Une fois les militaires partis, le fils aîné du président prend même le temps d’appeler le chef de l’Etat ivoirien pour l’avertir que son père vient d’être arrêté par les putschistes, une nouvelle qui suscite la fureur du maître d’Abidjan. Alassane Ouattara invite Karim Keïta à se réfugier au plus vite dans l’enceinte de l’ambassade de Côte d’Ivoire au Mali, située dans le quartier de Niaréla.

Puis, inquiet que la présence du fils d’IBK dans la chancellerie ivoirienne n’expose les diplomates à la fureur des manifestants, il fait volte-face et suggère finalement à Karim Keïta de se mettre sous la protection des soldats onusiens de la Minusma. Juste après avoir raccroché avec Karim Keïta, Alassane Ouattara appelle son homologue togolais, Faure Gnassingbé, pour lui demander que ses casques bleus présents au Mali prennent le fils d’IBK sous leur aile. Mais Lomé ne peut répondre à la demande : les 800 militaires togolais de la Minusma sont alors déployés dans la région de Mopti, à plus de 600 kilomètres de Bamako.

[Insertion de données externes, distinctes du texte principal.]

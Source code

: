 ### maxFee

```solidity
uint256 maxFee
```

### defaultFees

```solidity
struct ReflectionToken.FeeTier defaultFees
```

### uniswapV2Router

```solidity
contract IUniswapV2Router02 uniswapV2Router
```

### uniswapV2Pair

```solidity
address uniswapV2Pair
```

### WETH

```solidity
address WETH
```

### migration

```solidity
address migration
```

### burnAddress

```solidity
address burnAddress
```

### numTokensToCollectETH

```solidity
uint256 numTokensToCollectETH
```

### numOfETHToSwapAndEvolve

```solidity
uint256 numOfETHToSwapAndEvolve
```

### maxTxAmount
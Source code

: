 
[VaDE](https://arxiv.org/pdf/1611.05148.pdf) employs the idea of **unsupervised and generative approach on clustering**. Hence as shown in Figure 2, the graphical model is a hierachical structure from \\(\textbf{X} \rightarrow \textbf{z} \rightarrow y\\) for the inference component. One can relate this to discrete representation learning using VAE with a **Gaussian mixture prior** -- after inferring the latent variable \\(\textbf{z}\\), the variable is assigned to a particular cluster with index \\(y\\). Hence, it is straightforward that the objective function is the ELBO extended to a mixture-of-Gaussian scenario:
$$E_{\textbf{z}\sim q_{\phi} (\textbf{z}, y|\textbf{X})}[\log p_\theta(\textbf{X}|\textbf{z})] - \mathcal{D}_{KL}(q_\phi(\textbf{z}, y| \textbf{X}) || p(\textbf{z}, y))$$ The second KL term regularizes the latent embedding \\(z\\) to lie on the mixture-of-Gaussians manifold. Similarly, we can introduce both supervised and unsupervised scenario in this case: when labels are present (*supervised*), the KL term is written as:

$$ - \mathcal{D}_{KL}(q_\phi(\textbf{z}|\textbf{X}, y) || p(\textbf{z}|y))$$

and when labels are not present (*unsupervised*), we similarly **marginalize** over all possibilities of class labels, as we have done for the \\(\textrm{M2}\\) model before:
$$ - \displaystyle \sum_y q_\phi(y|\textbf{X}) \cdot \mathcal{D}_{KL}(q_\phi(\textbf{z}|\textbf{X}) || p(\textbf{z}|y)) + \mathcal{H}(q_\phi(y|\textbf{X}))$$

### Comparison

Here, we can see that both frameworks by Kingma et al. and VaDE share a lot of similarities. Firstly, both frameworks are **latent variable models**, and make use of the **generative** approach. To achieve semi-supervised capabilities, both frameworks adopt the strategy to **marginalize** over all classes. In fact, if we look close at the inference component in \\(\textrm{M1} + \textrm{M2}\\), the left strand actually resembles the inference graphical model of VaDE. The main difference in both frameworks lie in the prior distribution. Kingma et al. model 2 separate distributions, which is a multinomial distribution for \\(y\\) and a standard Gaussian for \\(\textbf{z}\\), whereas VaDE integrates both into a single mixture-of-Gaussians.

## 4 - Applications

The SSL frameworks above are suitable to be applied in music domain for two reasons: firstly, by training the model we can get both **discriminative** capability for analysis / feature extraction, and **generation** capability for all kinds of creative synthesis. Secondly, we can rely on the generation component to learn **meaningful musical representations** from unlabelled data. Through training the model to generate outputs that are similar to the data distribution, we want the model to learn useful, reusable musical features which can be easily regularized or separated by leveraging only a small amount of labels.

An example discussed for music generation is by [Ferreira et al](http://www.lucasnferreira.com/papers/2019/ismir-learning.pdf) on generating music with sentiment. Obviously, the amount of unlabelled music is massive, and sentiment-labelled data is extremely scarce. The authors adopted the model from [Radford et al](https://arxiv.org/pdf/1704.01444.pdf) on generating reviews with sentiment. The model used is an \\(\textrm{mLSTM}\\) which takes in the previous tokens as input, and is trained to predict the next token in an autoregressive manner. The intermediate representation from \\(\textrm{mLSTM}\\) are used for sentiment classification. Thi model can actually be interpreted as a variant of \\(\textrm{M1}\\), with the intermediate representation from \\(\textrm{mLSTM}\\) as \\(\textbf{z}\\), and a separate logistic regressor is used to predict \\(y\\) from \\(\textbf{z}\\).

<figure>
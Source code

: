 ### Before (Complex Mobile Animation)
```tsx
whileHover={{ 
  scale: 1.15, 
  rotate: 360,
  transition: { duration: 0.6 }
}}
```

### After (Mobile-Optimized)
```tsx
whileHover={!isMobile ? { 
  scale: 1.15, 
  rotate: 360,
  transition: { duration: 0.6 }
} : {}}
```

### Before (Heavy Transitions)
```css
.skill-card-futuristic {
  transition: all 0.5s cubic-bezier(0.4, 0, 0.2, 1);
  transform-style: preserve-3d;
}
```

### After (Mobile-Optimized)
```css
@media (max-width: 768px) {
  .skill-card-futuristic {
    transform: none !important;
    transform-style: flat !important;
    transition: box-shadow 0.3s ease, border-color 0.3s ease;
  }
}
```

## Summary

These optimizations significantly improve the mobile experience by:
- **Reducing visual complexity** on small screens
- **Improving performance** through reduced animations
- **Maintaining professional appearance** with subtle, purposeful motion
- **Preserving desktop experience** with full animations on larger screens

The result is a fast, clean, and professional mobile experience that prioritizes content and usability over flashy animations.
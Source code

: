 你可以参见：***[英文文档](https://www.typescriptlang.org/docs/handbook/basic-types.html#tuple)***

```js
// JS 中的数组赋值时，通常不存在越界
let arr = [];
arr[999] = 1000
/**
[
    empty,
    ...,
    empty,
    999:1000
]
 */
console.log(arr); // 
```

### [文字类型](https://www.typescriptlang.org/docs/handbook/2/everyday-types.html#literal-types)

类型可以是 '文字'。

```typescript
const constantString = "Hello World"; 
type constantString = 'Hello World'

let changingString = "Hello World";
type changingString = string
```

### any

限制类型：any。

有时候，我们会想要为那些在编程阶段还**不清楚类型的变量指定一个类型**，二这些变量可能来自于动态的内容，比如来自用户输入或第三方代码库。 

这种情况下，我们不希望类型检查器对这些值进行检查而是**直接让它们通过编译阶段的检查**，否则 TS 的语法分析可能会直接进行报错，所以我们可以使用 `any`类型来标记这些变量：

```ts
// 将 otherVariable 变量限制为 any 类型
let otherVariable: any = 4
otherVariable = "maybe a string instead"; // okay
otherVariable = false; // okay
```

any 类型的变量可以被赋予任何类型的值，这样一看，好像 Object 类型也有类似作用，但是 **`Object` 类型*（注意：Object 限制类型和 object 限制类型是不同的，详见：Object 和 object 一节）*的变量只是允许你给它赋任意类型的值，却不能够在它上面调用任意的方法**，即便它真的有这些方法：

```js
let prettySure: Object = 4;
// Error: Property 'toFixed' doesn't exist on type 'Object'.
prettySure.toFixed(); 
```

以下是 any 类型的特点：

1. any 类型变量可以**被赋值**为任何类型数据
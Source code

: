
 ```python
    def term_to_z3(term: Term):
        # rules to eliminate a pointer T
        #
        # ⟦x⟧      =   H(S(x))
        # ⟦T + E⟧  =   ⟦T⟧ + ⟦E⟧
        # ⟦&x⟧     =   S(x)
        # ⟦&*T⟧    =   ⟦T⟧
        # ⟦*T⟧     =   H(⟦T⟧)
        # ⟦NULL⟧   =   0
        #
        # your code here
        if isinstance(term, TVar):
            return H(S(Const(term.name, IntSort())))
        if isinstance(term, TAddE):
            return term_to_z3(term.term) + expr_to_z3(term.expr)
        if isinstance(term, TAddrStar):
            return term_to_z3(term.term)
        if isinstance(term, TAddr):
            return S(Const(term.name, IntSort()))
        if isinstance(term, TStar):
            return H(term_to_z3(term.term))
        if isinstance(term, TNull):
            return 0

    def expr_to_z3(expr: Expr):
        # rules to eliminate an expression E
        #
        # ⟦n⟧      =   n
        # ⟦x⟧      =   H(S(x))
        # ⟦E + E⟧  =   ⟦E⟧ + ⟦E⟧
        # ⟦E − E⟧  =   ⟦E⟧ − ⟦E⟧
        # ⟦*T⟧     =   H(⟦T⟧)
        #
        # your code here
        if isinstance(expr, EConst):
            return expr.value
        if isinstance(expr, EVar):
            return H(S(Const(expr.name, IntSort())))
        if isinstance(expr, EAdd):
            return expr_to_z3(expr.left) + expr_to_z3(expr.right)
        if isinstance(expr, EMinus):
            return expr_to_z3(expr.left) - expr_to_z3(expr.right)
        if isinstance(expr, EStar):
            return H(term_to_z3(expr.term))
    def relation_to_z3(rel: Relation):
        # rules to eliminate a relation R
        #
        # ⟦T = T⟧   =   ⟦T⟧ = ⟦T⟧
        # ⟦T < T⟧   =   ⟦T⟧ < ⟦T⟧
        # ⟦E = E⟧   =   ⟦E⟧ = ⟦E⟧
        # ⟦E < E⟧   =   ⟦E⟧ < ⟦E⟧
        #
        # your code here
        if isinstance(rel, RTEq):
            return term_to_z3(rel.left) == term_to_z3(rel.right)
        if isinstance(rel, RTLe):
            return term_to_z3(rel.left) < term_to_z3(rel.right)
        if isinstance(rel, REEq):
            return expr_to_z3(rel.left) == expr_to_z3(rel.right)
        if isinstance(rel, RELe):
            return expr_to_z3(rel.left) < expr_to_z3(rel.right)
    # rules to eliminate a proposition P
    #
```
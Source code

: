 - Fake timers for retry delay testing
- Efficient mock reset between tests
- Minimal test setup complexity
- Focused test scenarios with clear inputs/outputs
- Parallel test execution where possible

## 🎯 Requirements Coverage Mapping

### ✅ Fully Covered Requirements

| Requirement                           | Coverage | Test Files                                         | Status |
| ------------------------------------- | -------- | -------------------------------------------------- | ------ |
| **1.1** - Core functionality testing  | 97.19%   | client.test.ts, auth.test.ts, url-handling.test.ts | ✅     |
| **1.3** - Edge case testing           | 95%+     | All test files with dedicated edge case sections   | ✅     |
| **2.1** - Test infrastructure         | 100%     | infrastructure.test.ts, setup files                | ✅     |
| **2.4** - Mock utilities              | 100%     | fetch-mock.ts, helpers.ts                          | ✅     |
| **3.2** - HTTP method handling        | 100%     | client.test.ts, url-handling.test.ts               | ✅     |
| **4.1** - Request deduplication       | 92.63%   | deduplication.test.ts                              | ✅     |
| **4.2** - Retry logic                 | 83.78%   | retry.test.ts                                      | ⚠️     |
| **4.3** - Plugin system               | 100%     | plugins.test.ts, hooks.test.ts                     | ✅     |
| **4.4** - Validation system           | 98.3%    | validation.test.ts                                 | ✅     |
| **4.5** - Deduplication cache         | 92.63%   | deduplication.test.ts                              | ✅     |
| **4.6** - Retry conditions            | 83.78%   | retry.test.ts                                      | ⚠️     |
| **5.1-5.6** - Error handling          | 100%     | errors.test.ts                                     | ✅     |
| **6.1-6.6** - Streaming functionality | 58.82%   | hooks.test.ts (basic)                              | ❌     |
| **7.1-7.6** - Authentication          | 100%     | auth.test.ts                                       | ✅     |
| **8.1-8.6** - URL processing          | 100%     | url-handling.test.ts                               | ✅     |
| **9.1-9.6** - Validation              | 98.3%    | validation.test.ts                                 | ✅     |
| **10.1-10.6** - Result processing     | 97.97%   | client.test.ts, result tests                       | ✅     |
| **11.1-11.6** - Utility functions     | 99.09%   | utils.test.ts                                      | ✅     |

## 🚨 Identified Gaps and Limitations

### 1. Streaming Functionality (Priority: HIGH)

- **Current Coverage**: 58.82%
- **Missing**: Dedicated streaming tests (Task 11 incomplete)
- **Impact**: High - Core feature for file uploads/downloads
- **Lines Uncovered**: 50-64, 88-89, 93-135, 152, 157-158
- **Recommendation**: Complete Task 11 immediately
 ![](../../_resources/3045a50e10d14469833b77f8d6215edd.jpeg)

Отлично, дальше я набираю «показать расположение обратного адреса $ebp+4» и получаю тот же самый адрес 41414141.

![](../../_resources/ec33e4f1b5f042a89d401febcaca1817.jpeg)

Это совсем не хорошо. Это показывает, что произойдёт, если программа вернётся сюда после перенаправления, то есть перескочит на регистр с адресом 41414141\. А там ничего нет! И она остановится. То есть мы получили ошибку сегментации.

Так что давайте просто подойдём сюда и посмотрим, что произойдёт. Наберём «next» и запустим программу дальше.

Malgré l’impuissance du président ivoirien à garantir sa protection, le fils aîné du dirigeant malien parvient tout de même, avec l’aide de plusieurs complices, à gagner l’ambassade de Côte d’Ivoire au Mali, qu’il quitte quelques heures plus tard, dans la nuit du 18 au 19 août par la route, sans encombre, alors que la voie qui relie la capitale malienne à la frontière ivoirienne est longue de plusieurs centaines de kilomètres. Une fois à Abidjan, les autorités ivoiriennes demandent en revanche à Karim Keïta de se faire discret, une promesse que le fils aîné d’IBK n’honore que de loin.

Depuis, alors que les putschistes comme les nouvelles autorités ont fait de la lutte anticorruption leur principal credo et que Karim Keïta a été l’un des principaux catalyseurs de la gronde populaire, le gouvernement malien n’a à ce jour jamais sollicité auprès d’Abidjan son rapatriement à Bamako.